Set down, word for word, every line of the listing below, starting with the one that contains "## Forge Version" and ending with the final line. Include nothing else.

• **Records provided**
■ ■ ■ ■ ■

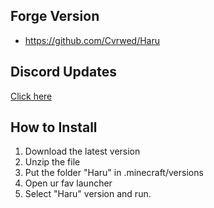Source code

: ## Forge Version
- https://github.com/Cvrwed/Haru
## Discord Updates
[Click here](https://discord.gg/palestina)
## How to Install
1. Download the latest version
2. Unzip the file
3. Put the folder "Haru" in .minecraft/versions
4. Open ur fav launcher
5. Select "Haru" version and run.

■ ■ ■ ■ ■

• **Your solution**
: ## Forge Version
- https://github.com/Cvrwed/Haru
## Discord Updates
[Click here](https://discord.gg/palestina)
## How to Install
1. Download the latest version
2. Unzip the file
3. Put the folder "Haru" in .minecraft/versions
4. Open ur fav launcher
5. Select "Haru" version and run.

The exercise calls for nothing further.